Please write out the records exactly.

--- Provided data ---
--------------------------------------------------

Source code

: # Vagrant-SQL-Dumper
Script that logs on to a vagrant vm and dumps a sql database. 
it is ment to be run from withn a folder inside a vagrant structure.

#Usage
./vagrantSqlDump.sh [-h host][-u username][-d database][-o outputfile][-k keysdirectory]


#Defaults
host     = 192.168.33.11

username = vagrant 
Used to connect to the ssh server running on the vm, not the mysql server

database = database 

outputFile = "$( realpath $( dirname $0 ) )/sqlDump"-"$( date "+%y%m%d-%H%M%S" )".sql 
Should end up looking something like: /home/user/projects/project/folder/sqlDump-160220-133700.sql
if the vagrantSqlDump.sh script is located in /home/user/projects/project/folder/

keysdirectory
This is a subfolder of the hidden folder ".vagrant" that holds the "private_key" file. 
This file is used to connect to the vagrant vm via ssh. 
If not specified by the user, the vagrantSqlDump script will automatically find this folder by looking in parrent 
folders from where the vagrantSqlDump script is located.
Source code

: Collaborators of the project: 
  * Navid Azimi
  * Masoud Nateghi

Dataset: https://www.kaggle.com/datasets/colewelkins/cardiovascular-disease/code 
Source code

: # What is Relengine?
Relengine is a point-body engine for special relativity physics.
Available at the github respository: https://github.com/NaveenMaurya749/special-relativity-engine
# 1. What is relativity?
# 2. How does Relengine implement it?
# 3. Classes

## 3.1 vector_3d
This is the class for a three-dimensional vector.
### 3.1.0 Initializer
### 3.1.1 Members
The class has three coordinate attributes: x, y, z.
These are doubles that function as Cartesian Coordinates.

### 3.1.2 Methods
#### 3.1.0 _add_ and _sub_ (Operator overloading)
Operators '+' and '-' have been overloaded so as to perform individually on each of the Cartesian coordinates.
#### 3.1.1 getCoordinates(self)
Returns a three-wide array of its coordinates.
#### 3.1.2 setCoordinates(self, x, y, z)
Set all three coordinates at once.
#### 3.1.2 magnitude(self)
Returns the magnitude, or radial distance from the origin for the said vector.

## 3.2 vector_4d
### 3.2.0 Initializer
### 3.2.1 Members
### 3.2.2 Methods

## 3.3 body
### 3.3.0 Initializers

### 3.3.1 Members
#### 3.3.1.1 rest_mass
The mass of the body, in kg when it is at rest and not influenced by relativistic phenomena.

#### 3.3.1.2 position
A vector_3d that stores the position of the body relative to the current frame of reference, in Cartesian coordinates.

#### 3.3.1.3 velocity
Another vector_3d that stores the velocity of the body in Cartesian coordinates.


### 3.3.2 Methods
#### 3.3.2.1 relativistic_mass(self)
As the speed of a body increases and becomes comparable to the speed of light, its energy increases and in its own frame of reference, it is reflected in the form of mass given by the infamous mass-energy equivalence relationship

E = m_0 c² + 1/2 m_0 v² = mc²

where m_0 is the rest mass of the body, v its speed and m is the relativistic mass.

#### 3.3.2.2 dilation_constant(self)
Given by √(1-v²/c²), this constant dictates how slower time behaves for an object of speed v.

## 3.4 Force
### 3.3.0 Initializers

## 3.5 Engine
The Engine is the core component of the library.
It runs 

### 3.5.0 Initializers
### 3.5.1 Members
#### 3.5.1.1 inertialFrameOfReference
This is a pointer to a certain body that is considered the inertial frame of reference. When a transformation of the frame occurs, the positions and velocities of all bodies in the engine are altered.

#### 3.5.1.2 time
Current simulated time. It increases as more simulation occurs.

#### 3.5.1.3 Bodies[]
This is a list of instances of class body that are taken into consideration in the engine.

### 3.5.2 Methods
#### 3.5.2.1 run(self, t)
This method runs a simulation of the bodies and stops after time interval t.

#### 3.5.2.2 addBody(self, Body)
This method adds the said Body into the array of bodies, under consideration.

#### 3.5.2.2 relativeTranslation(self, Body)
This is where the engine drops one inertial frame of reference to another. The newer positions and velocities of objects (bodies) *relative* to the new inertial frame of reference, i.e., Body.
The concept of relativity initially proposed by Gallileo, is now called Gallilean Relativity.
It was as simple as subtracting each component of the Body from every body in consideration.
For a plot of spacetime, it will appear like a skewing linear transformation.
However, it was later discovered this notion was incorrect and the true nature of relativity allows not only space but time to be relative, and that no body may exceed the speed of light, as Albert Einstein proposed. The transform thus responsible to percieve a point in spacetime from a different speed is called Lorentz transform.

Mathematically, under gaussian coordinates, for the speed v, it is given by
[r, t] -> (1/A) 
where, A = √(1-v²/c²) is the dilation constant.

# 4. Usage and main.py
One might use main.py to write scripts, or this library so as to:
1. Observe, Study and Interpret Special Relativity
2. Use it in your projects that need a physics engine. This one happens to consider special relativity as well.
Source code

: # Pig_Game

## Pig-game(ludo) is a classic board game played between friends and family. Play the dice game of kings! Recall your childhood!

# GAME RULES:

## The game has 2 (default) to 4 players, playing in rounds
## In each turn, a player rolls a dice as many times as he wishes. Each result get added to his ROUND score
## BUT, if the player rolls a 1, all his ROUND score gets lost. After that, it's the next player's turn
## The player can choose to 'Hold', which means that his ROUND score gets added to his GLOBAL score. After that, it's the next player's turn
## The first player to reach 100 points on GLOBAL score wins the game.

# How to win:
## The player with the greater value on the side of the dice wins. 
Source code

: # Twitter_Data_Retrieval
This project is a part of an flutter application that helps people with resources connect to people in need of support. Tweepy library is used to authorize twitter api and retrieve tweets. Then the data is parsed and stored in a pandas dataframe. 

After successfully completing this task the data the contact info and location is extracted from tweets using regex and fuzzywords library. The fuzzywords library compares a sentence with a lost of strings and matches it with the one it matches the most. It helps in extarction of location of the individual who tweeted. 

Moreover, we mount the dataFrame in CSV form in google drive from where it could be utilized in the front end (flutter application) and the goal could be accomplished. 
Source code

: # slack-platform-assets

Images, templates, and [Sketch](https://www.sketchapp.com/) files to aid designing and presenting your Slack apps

--------------------------------------------------

--- Exercise response ---
Source code

: # Vagrant-SQL-Dumper
Script that logs on to a vagrant vm and dumps a sql database. 
it is ment to be run from withn a folder inside a vagrant structure.

#Usage
./vagrantSqlDump.sh [-h host][-u username][-d database][-o outputfile][-k keysdirectory]


#Defaults
host     = 192.168.33.11

username = vagrant 
Used to connect to the ssh server running on the vm, not the mysql server

database = database 

outputFile = "$( realpath $( dirname $0 ) )/sqlDump"-"$( date "+%y%m%d-%H%M%S" )".sql 
Should end up looking something like: /home/user/projects/project/folder/sqlDump-160220-133700.sql
if the vagrantSqlDump.sh script is located in /home/user/projects/project/folder/

keysdirectory
This is a subfolder of the hidden folder ".vagrant" that holds the "private_key" file. 
This file is used to connect to the vagrant vm via ssh. 
If not specified by the user, the vagrantSqlDump script will automatically find this folder by looking in parrent 
folders from where the vagrantSqlDump script is located.
Source code

: Collaborators of the project: 
  * Navid Azimi
  * Masoud Nateghi

Dataset: https://www.kaggle.com/datasets/colewelkins/cardiovascular-disease/code 
Source code

: # What is Relengine?
Relengine is a point-body engine for special relativity physics.
Available at the github respository: https://github.com/NaveenMaurya749/special-relativity-engine
# 1. What is relativity?
# 2. How does Relengine implement it?
# 3. Classes

## 3.1 vector_3d
This is the class for a three-dimensional vector.
### 3.1.0 Initializer
### 3.1.1 Members
The class has three coordinate attributes: x, y, z.
These are doubles that function as Cartesian Coordinates.

### 3.1.2 Methods
#### 3.1.0 _add_ and _sub_ (Operator overloading)
Operators '+' and '-' have been overloaded so as to perform individually on each of the Cartesian coordinates.
#### 3.1.1 getCoordinates(self)
Returns a three-wide array of its coordinates.
#### 3.1.2 setCoordinates(self, x, y, z)
Set all three coordinates at once.
#### 3.1.2 magnitude(self)
Returns the magnitude, or radial distance from the origin for the said vector.

## 3.2 vector_4d
### 3.2.0 Initializer
### 3.2.1 Members
### 3.2.2 Methods

## 3.3 body
### 3.3.0 Initializers

### 3.3.1 Members
#### 3.3.1.1 rest_mass
The mass of the body, in kg when it is at rest and not influenced by relativistic phenomena.

#### 3.3.1.2 position
A vector_3d that stores the position of the body relative to the current frame of reference, in Cartesian coordinates.

#### 3.3.1.3 velocity
Another vector_3d that stores the velocity of the body in Cartesian coordinates.


### 3.3.2 Methods
#### 3.3.2.1 relativistic_mass(self)
As the speed of a body increases and becomes comparable to the speed of light, its energy increases and in its own frame of reference, it is reflected in the form of mass given by the infamous mass-energy equivalence relationship

E = m_0 c² + 1/2 m_0 v² = mc²

where m_0 is the rest mass of the body, v its speed and m is the relativistic mass.

#### 3.3.2.2 dilation_constant(self)
Given by √(1-v²/c²), this constant dictates how slower time behaves for an object of speed v.

## 3.4 Force
### 3.3.0 Initializers

## 3.5 Engine
The Engine is the core component of the library.
It runs 

### 3.5.0 Initializers
### 3.5.1 Members
#### 3.5.1.1 inertialFrameOfReference
This is a pointer to a certain body that is considered the inertial frame of reference. When a transformation of the frame occurs, the positions and velocities of all bodies in the engine are altered.

#### 3.5.1.2 time
Current simulated time. It increases as more simulation occurs.

#### 3.5.1.3 Bodies[]
This is a list of instances of class body that are taken into consideration in the engine.

### 3.5.2 Methods
#### 3.5.2.1 run(self, t)
This method runs a simulation of the bodies and stops after time interval t.

#### 3.5.2.2 addBody(self, Body)
This method adds the said Body into the array of bodies, under consideration.

#### 3.5.2.2 relativeTranslation(self, Body)
This is where the engine drops one inertial frame of reference to another. The newer positions and velocities of objects (bodies) *relative* to the new inertial frame of reference, i.e., Body.
The concept of relativity initially proposed by Gallileo, is now called Gallilean Relativity.
It was as simple as subtracting each component of the Body from every body in consideration.
For a plot of spacetime, it will appear like a skewing linear transformation.
However, it was later discovered this notion was incorrect and the true nature of relativity allows not only space but time to be relative, and that no body may exceed the speed of light, as Albert Einstein proposed. The transform thus responsible to percieve a point in spacetime from a different speed is called Lorentz transform.

Mathematically, under gaussian coordinates, for the speed v, it is given by
[r, t] -> (1/A) 
where, A = √(1-v²/c²) is the dilation constant.

# 4. Usage and main.py
One might use main.py to write scripts, or this library so as to:
1. Observe, Study and Interpret Special Relativity
2. Use it in your projects that need a physics engine. This one happens to consider special relativity as well.
Source code

: # Pig_Game

## Pig-game(ludo) is a classic board game played between friends and family. Play the dice game of kings! Recall your childhood!

# GAME RULES:

## The game has 2 (default) to 4 players, playing in rounds
## In each turn, a player rolls a dice as many times as he wishes. Each result get added to his ROUND score
## BUT, if the player rolls a 1, all his ROUND score gets lost. After that, it's the next player's turn
## The player can choose to 'Hold', which means that his ROUND score gets added to his GLOBAL score. After that, it's the next player's turn
## The first player to reach 100 points on GLOBAL score wins the game.

# How to win:
## The player with the greater value on the side of the dice wins. 
Source code

: # Twitter_Data_Retrieval
This project is a part of an flutter application that helps people with resources connect to people in need of support. Tweepy library is used to authorize twitter api and retrieve tweets. Then the data is parsed and stored in a pandas dataframe. 

After successfully completing this task the data the contact info and location is extracted from tweets using regex and fuzzywords library. The fuzzywords library compares a sentence with a lost of strings and matches it with the one it matches the most. It helps in extarction of location of the individual who tweeted. 

Moreover, we mount the dataFrame in CSV form in google drive from where it could be utilized in the front end (flutter application) and the goal could be accomplished. 
Source code

: # slack-platform-assets

Images, templates, and [Sketch](https://www.sketchapp.com/) files to aid designing and presenting your Slack apps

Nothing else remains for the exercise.